What Happened
Recent air quality assessments show that nearly one-third of Delhi’s annual PM2.5 pollution load comes from secondary pollutants, with ammonium sulfate emerging as a major contributor. This finding highlights that a large share of Delhi’s air pollution is formed in the atmosphere rather than released directly from local sources.
Context: Why Ammonium Sulfate Has Become a Major Concern
Air pollution discussions often focus on visible sources such as vehicle exhaust, construction dust, or stubble burning. However, a significant portion of fine particulate matter in Delhi is formed through chemical reactions in the air. These pollutants are known as secondary aerosols.
Ammonium sulfate is one such secondary pollutant. It does not come directly from chimneys or vehicles. Instead, it forms when gases released from power plants, agriculture, industries, and transport react in the atmosphere. Because these reactions can occur over long distances, pollution generated hundreds of kilometres away can combine and worsen air quality in Delhi.
This makes ammonium sulfate pollution harder to control and exposes gaps in air-quality policies that focus mainly on local and visible sources.
How Ammonium Sulfate Forms in the Air
Ammonium sulfate forms through a multi-step chemical process.
- Sulphur dioxide (SO₂) is released mainly from coal-based power plants, along with refineries, brick kilns, diesel engines, and shipping.
- In the atmosphere, SO₂ is oxidised into sulphate particles.
- These sulphates react with ammonia (NH₃), which is released from fertiliser use, livestock waste, sewage systems, landfills, biomass burning, and some vehicles and industries.
The resulting ammonium sulfate particles are extremely small. They can remain airborne for several days and travel long distances, contributing to pollution far from their original source.
Why Pollution Peaks in Winter
Weather conditions play a major role in ammonium sulfate formation.
- High humidity and fog speed up chemical reactions.
- Low winter temperatures allow secondary aerosols to form within hours.
- Calm winds and stagnant air trap pollutants near the ground.

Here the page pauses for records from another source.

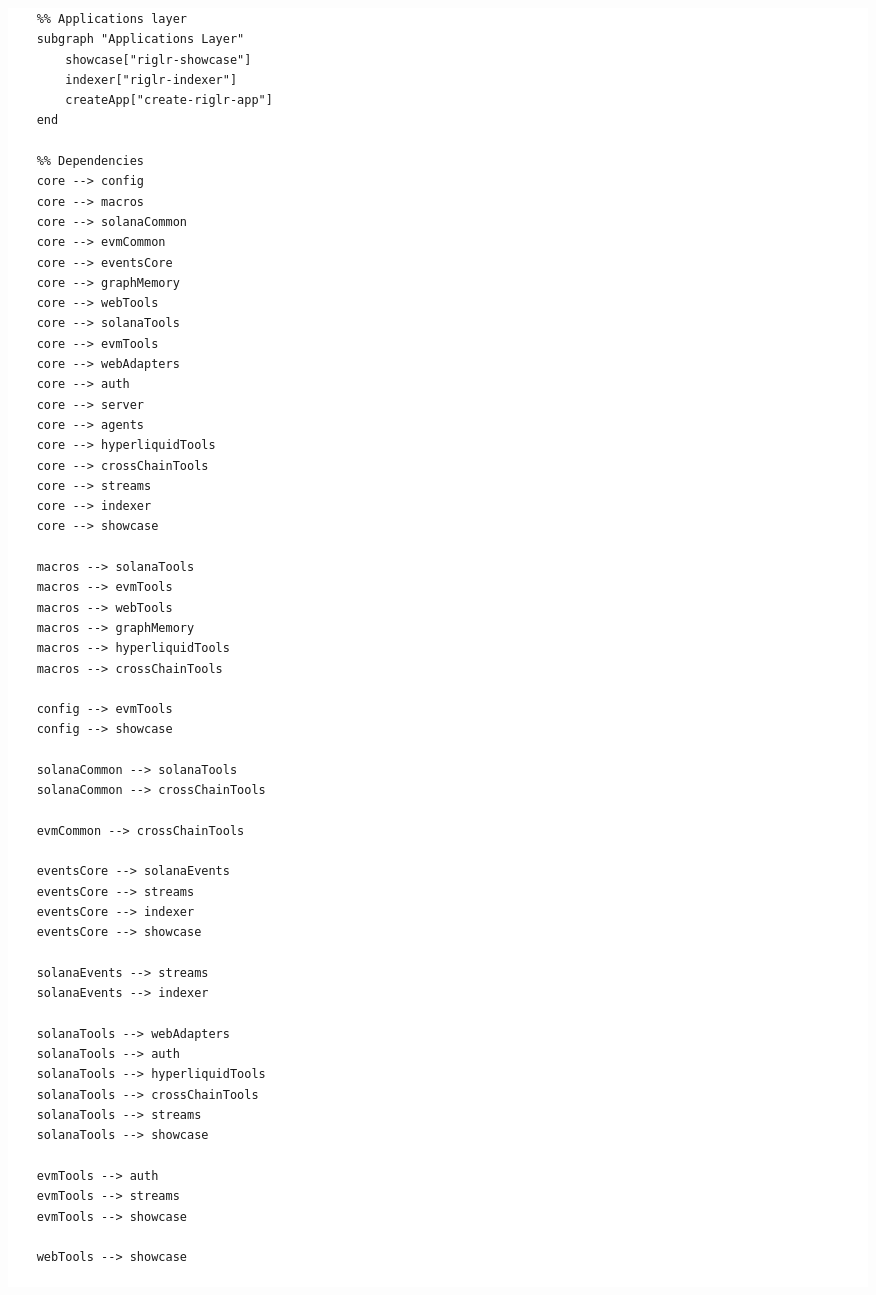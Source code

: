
 ```mermaid
    %% Applications layer
    subgraph "Applications Layer"
        showcase["riglr-showcase"]
        indexer["riglr-indexer"]
        createApp["create-riglr-app"]
    end
    
    %% Dependencies
    core --> config
    core --> macros
    core --> solanaCommon
    core --> evmCommon
    core --> eventsCore
    core --> graphMemory
    core --> webTools
    core --> solanaTools
    core --> evmTools
    core --> webAdapters
    core --> auth
    core --> server
    core --> agents
    core --> hyperliquidTools
    core --> crossChainTools
    core --> streams
    core --> indexer
    core --> showcase
    
    macros --> solanaTools
    macros --> evmTools
    macros --> webTools
    macros --> graphMemory
    macros --> hyperliquidTools
    macros --> crossChainTools
    
    config --> evmTools
    config --> showcase
    
    solanaCommon --> solanaTools
    solanaCommon --> crossChainTools
    
    evmCommon --> crossChainTools
    
    eventsCore --> solanaEvents
    eventsCore --> streams
    eventsCore --> indexer
    eventsCore --> showcase
    
    solanaEvents --> streams
    solanaEvents --> indexer
    
    solanaTools --> webAdapters
    solanaTools --> auth
    solanaTools --> hyperliquidTools
    solanaTools --> crossChainTools
    solanaTools --> streams
    solanaTools --> showcase
    
    evmTools --> auth
    evmTools --> streams
    evmTools --> showcase
    
    webTools --> showcase
    
```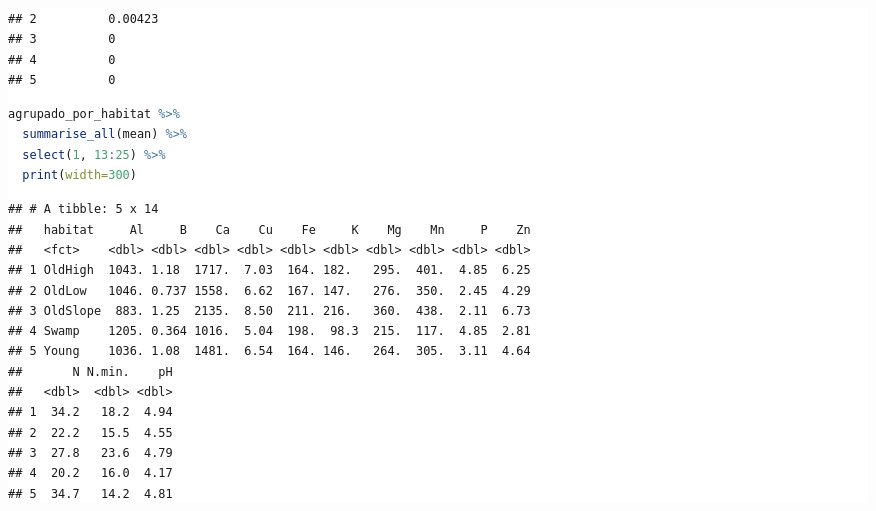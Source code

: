     ## 2          0.00423
    ## 3          0      
    ## 4          0      
    ## 5          0

``` r
agrupado_por_habitat %>%
  summarise_all(mean) %>% 
  select(1, 13:25) %>% 
  print(width=300)
```

    ## # A tibble: 5 x 14
    ##   habitat     Al     B    Ca    Cu    Fe     K    Mg    Mn     P    Zn
    ##   <fct>    <dbl> <dbl> <dbl> <dbl> <dbl> <dbl> <dbl> <dbl> <dbl> <dbl>
    ## 1 OldHigh  1043. 1.18  1717.  7.03  164. 182.   295.  401.  4.85  6.25
    ## 2 OldLow   1046. 0.737 1558.  6.62  167. 147.   276.  350.  2.45  4.29
    ## 3 OldSlope  883. 1.25  2135.  8.50  211. 216.   360.  438.  2.11  6.73
    ## 4 Swamp    1205. 0.364 1016.  5.04  198.  98.3  215.  117.  4.85  2.81
    ## 5 Young    1036. 1.08  1481.  6.54  164. 146.   264.  305.  3.11  4.64
    ##       N N.min.    pH
    ##   <dbl>  <dbl> <dbl>
    ## 1  34.2   18.2  4.94
    ## 2  22.2   15.5  4.55
    ## 3  27.8   23.6  4.79
    ## 4  20.2   16.0  4.17
    ## 5  34.7   14.2  4.81

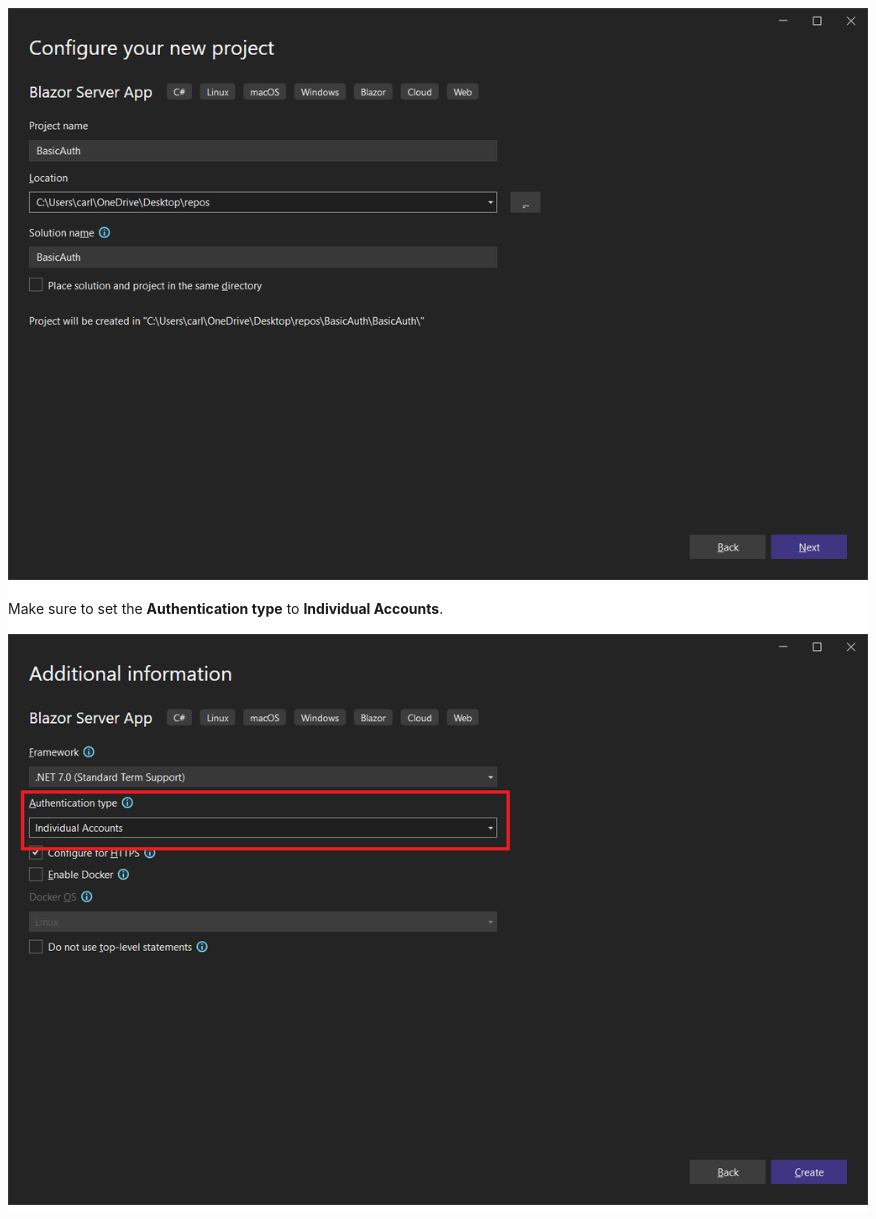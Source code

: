 ![image-20230702104531715](images/image-20230702104531715.png)

Make sure to set the **Authentication type** to **Individual Accounts**.

![image-20230702104558404](images/image-20230702104558404.png)
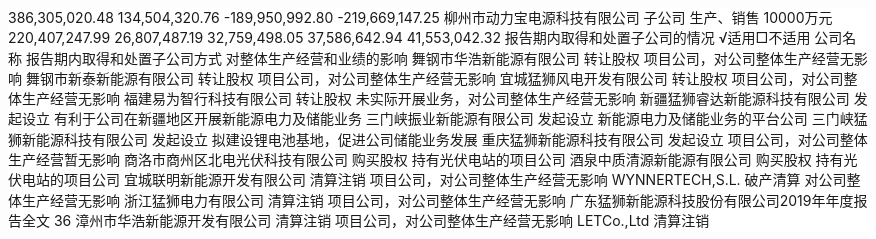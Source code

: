 386,305,020.48
134,504,320.76
-189,950,992.80
-219,669,147.25
柳州市动力宝电源科技有限公司
子公司
生产、销售
10000万元
220,407,247.99
26,807,487.19
32,759,498.05
37,586,642.94
41,553,042.32
报告期内取得和处置子公司的情况
√适用□不适用
公司名称
报告期内取得和处置子公司方式
对整体生产经营和业绩的影响
舞钢市华浩新能源有限公司
转让股权
项目公司，对公司整体生产经营无影响
舞钢市新泰新能源有限公司
转让股权
项目公司，对公司整体生产经营无影响
宜城猛狮风电开发有限公司
转让股权
项目公司，对公司整体生产经营无影响
福建易为智行科技有限公司
转让股权
未实际开展业务，对公司整体生产经营无影响
新疆猛狮睿达新能源科技有限公司
发起设立
有利于公司在新疆地区开展新能源电力及储能业务
三门峡振业新能源有限公司
发起设立
新能源电力及储能业务的平台公司
三门峡猛狮新能源科技有限公司
发起设立
拟建设锂电池基地，促进公司储能业务发展
重庆猛狮新能源科技有限公司
发起设立
项目公司，对公司整体生产经营暂无影响
商洛市商州区北电光伏科技有限公司
购买股权
持有光伏电站的项目公司
酒泉中质清源新能源有限公司
购买股权
持有光伏电站的项目公司
宜城联明新能源开发有限公司
清算注销
项目公司，对公司整体生产经营无影响
WYNNERTECH,S.L.
破产清算
对公司整体生产经营无影响
浙江猛狮电力有限公司
清算注销
项目公司，对公司整体生产经营无影响
广东猛狮新能源科技股份有限公司2019年年度报告全文
36
漳州市华浩新能源开发有限公司
清算注销
项目公司，对公司整体生产经营无影响
LETCo.,Ltd
清算注销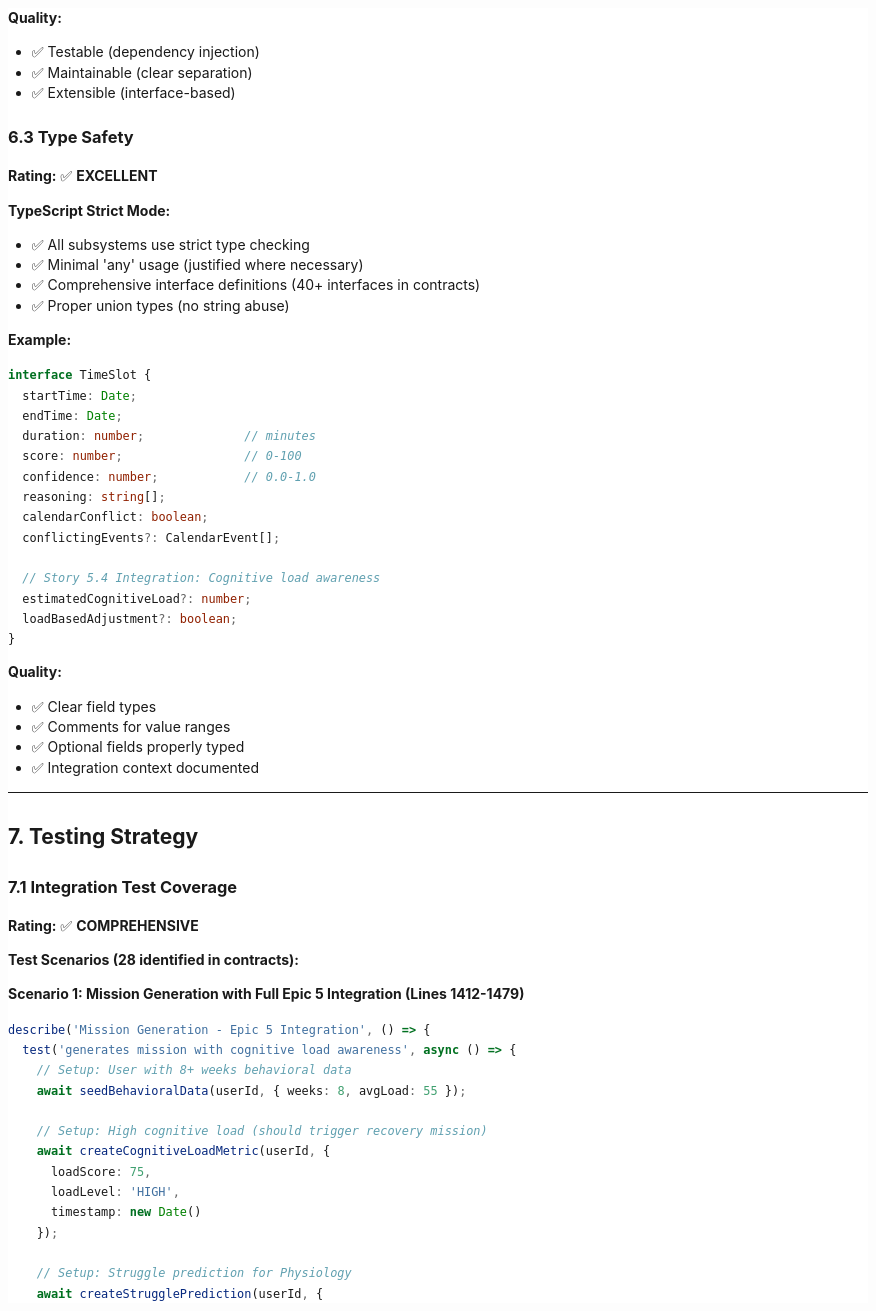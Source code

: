 **Quality:**
- ✅ Testable (dependency injection)
- ✅ Maintainable (clear separation)
- ✅ Extensible (interface-based)

### 6.3 Type Safety

**Rating:** ✅ **EXCELLENT**

**TypeScript Strict Mode:**
- ✅ All subsystems use strict type checking
- ✅ Minimal 'any' usage (justified where necessary)
- ✅ Comprehensive interface definitions (40+ interfaces in contracts)
- ✅ Proper union types (no string abuse)

**Example:**

```typescript
interface TimeSlot {
  startTime: Date;
  endTime: Date;
  duration: number;              // minutes
  score: number;                 // 0-100
  confidence: number;            // 0.0-1.0
  reasoning: string[];
  calendarConflict: boolean;
  conflictingEvents?: CalendarEvent[];

  // Story 5.4 Integration: Cognitive load awareness
  estimatedCognitiveLoad?: number;
  loadBasedAdjustment?: boolean;
}
```

**Quality:**
- ✅ Clear field types
- ✅ Comments for value ranges
- ✅ Optional fields properly typed
- ✅ Integration context documented

---

## 7. Testing Strategy

### 7.1 Integration Test Coverage

**Rating:** ✅ **COMPREHENSIVE**

**Test Scenarios (28 identified in contracts):**

**Scenario 1: Mission Generation with Full Epic 5 Integration (Lines 1412-1479)**

```typescript
describe('Mission Generation - Epic 5 Integration', () => {
  test('generates mission with cognitive load awareness', async () => {
    // Setup: User with 8+ weeks behavioral data
    await seedBehavioralData(userId, { weeks: 8, avgLoad: 55 });

    // Setup: High cognitive load (should trigger recovery mission)
    await createCognitiveLoadMetric(userId, {
      loadScore: 75,
      loadLevel: 'HIGH',
      timestamp: new Date()
    });

    // Setup: Struggle prediction for Physiology
    await createStrugglePrediction(userId, {
```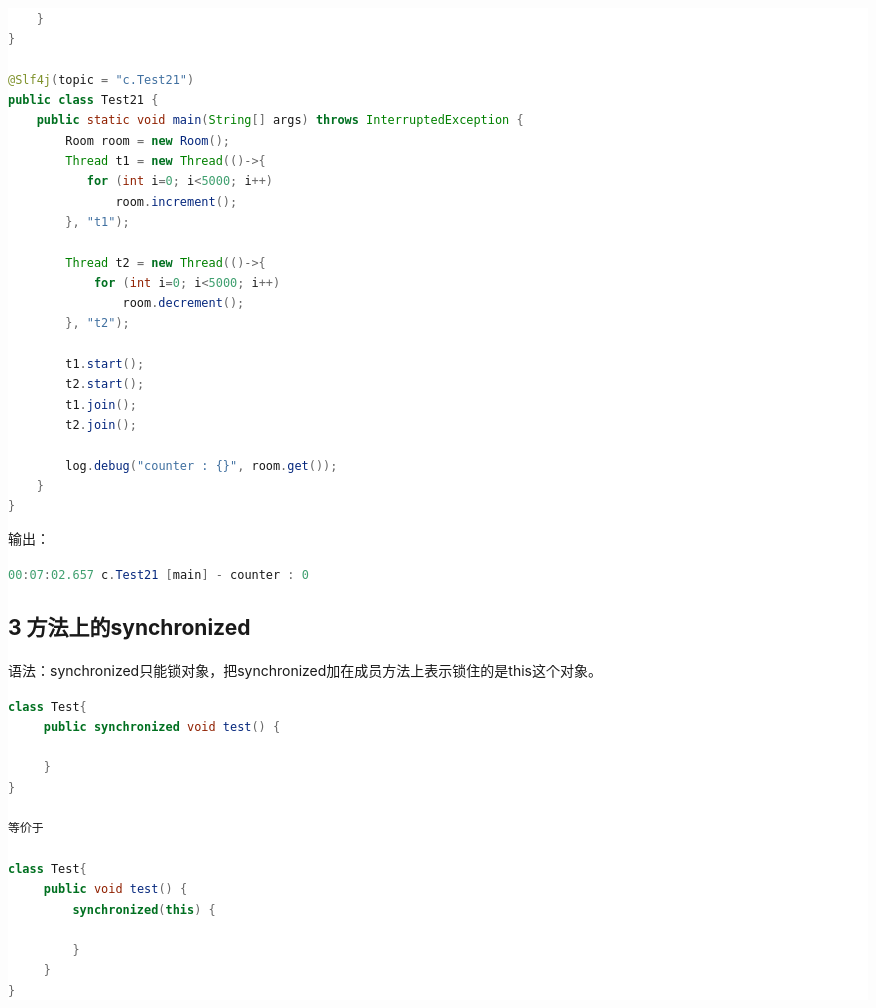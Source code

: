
 ```java
    }
}

@Slf4j(topic = "c.Test21")
public class Test21 {
    public static void main(String[] args) throws InterruptedException {
        Room room = new Room();
        Thread t1 = new Thread(()->{
           for (int i=0; i<5000; i++)
               room.increment();
        }, "t1");

        Thread t2 = new Thread(()->{
            for (int i=0; i<5000; i++)
                room.decrement();
        }, "t2");
        
        t1.start();
        t2.start();
        t1.join();
        t2.join();

        log.debug("counter : {}", room.get());
    }
}
```

输出：

```java
00:07:02.657 c.Test21 [main] - counter : 0
```



## 3 方法上的synchronized

语法：synchronized只能锁对象，把synchronized加在成员方法上表示锁住的是this这个对象。

```java
class Test{
     public synchronized void test() {

     }
}

等价于
    
class Test{
     public void test() {
         synchronized(this) {

         }
     }
}    
```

As a result, ammonium sulfate accounts for nearly half of PM2.5 pollution during the post-monsoon period and over 40% during winter, compared to much lower levels in summer and monsoon months.
Regional and Policy Factors
Delhi’s ammonium sulfate problem is not limited to emissions within the city.
- Coal-heavy states such as Chhattisgarh, Odisha, Jharkhand, Telangana, and parts of Uttar Pradesh and Bihar contribute significantly to sulphur dioxide emissions.
- India is currently the world’s largest emitter of SO₂ due to its reliance on coal-based power generation.
- In 2025, a large majority of coal-fired power plants were exempted from installing flue gas desulphurisation systems, weakening controls on sulphur emissions at the source.
These regional emissions combine in the atmosphere and intensify pollution episodes in Delhi-NCR.
Health and Air Quality Implications
Ammonium sulfate particles are small enough to penetrate deep into the lungs. Long-term exposure increases the risk of respiratory and cardiovascular diseases.
Delhi already records some of the highest PM2.5 levels among global capitals. In 2024, the city’s annual average PM2.5 concentration was far above safe limits, making secondary pollutants a serious public health concern.
Why This Matters
For citizens, secondary pollution worsens health risks even when visible pollution sources appear controlled.
For governance, it shows that local action alone cannot solve Delhi’s air-quality crisis.
For policy, it underlines the need to regulate precursor gases such as sulphur dioxide and ammonia.
For the future, ignoring secondary aerosols could limit the effectiveness of air-pollution control programmes.
What Readers Should Understand
Delhi’s air pollution is not only about smoke, dust, or traffic. A large share of harmful particles forms invisibly through chemical reactions involving emissions from power plants, agriculture, and industries across multiple states.
Reducing pollution levels will require shifting focus from only controlling particulate matter to also cutting the gases that create secondary pollutants like ammonium sulfate. Without this broader approach, severe winter pollution episodes are likely to continue.